* Exercise requirements *
If a line of the records holds the word "mathbf", copy it out.
START Data listing
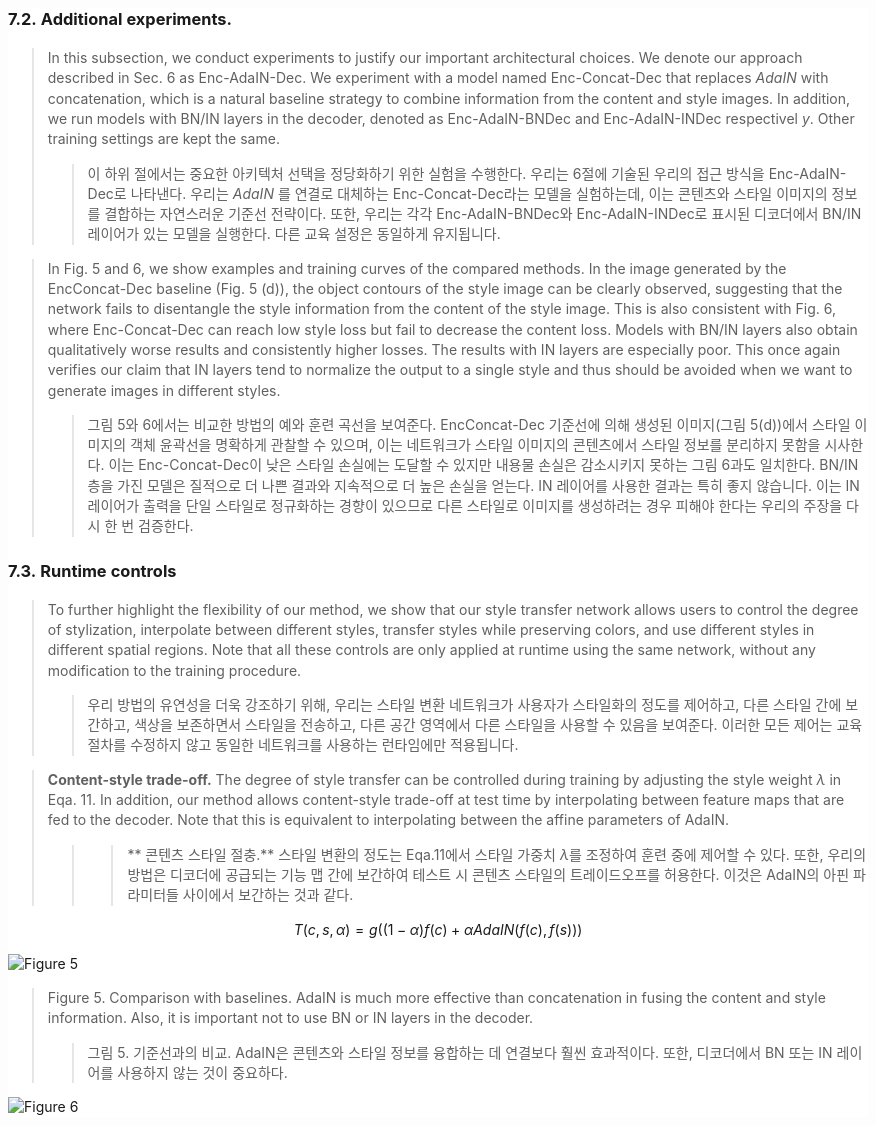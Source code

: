 ### $\mathbf{7.2.\;Additional\;experiments.}$

> In this subsection, we conduct experiments to justify our important architectural choices. We denote our approach described in Sec. 6 as Enc-AdaIN-Dec. We experiment with a model named Enc-Concat-Dec that replaces $AdaIN$ with concatenation, which is a natural baseline strategy to combine information from the content and style images. In addition, we run models with BN/IN layers in the decoder, denoted as Enc-AdaIN-BNDec and Enc-AdaIN-INDec respectivel $y$. Other training settings are kept the same. 
>> 이 하위 절에서는 중요한 아키텍처 선택을 정당화하기 위한 실험을 수행한다. 우리는 6절에 기술된 우리의 접근 방식을 Enc-AdaIN-Dec로 나타낸다. 우리는 $AdaIN$ 를 연결로 대체하는 Enc-Concat-Dec라는 모델을 실험하는데, 이는 콘텐츠와 스타일 이미지의 정보를 결합하는 자연스러운 기준선 전략이다. 또한, 우리는 각각 Enc-AdaIN-BNDec와 Enc-AdaIN-INDec로 표시된 디코더에서 BN/IN 레이어가 있는 모델을 실행한다. 다른 교육 설정은 동일하게 유지됩니다.

> In Fig. 5 and 6, we show examples and training curves of the compared methods. In the image generated by the EncConcat-Dec baseline (Fig. 5 (d)), the object contours of the style image can be clearly observed, suggesting that the network fails to disentangle the style information from the content of the style image. This is also consistent with Fig. 6, where Enc-Concat-Dec can reach low style loss but fail to decrease the content loss. Models with BN/IN layers also obtain qualitatively worse results and consistently higher losses. The results with IN layers are especially poor. This once again verifies our claim that IN layers tend to normalize the output to a single style and thus should be avoided when we want to generate images in different styles.
>> 그림 5와 6에서는 비교한 방법의 예와 훈련 곡선을 보여준다. EncConcat-Dec 기준선에 의해 생성된 이미지(그림 5(d))에서 스타일 이미지의 객체 윤곽선을 명확하게 관찰할 수 있으며, 이는 네트워크가 스타일 이미지의 콘텐츠에서 스타일 정보를 분리하지 못함을 시사한다. 이는 Enc-Concat-Dec이 낮은 스타일 손실에는 도달할 수 있지만 내용물 손실은 감소시키지 못하는 그림 6과도 일치한다. BN/IN 층을 가진 모델은 질적으로 더 나쁜 결과와 지속적으로 더 높은 손실을 얻는다. IN 레이어를 사용한 결과는 특히 좋지 않습니다. 이는 IN 레이어가 출력을 단일 스타일로 정규화하는 경향이 있으므로 다른 스타일로 이미지를 생성하려는 경우 피해야 한다는 우리의 주장을 다시 한 번 검증한다.

### $\mathbf{7.3.\;Runtime\;controls}$

> To further highlight the flexibility of our method, we show that our style transfer network allows users to control the degree of stylization, interpolate between different styles, transfer styles while preserving colors, and use different styles in different spatial regions. Note that all these controls are only applied at runtime using the same network, without any modification to the training procedure. 
>> 우리 방법의 유연성을 더욱 강조하기 위해, 우리는 스타일 변환 네트워크가 사용자가 스타일화의 정도를 제어하고, 다른 스타일 간에 보간하고, 색상을 보존하면서 스타일을 전송하고, 다른 공간 영역에서 다른 스타일을 사용할 수 있음을 보여준다. 이러한 모든 제어는 교육 절차를 수정하지 않고 동일한 네트워크를 사용하는 런타임에만 적용됩니다.

> **Content-style trade-off.** The degree of style transfer can be controlled during training by adjusting the style weight $\lambda{}$ in Eqa. 11. In addition, our method allows content-style trade-off at test time by interpolating between feature maps that are fed to the decoder. Note that this is equivalent to interpolating between the affine parameters of AdaIN.
>> > ** 콘텐츠 스타일 절충.** 스타일 변환의 정도는 Eqa.11에서 스타일 가중치 $\lambda{}$를 조정하여 훈련 중에 제어할 수 있다. 또한, 우리의 방법은 디코더에 공급되는 기능 맵 간에 보간하여 테스트 시 콘텐츠 스타일의 트레이드오프를 허용한다. 이것은 AdaIN의 아핀 파라미터들 사이에서 보간하는 것과 같다.

$$T(c,s,α)=g((1−α)f(c)+αAdaIN(f(c),f(s)))$$

![Figure 5](https://raw.githubusercontent.com/maizer2/gitblog_img/main/1.%20Computer%20Engineering/1.7.%20Literature%20Review/2022-07-07-(GAN)Arbitrary-Style-Transfer-in-Real-time-with-Adaptive-Instance-Normalization-Translation/Figure-5.PNG)

> Figure 5. Comparison with baselines. AdaIN is much more effective than concatenation in fusing the content and style information. Also, it is important not to use BN or IN layers in the decoder.
>> 그림 5. 기준선과의 비교. AdaIN은 콘텐츠와 스타일 정보를 융합하는 데 연결보다 훨씬 효과적이다. 또한, 디코더에서 BN 또는 IN 레이어를 사용하지 않는 것이 중요하다.

![Figure 6](https://raw.githubusercontent.com/maizer2/gitblog_img/main/1.%20Computer%20Engineering/1.7.%20Literature%20Review/2022-07-07-(GAN)Arbitrary-Style-Transfer-in-Real-time-with-Adaptive-Instance-Normalization-Translation/Figure-6.PNG)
END Data listing
* Your solution *
: ### $\mathbf{7.2.\;Additional\;experiments.}$
### $\mathbf{7.3.\;Runtime\;controls}$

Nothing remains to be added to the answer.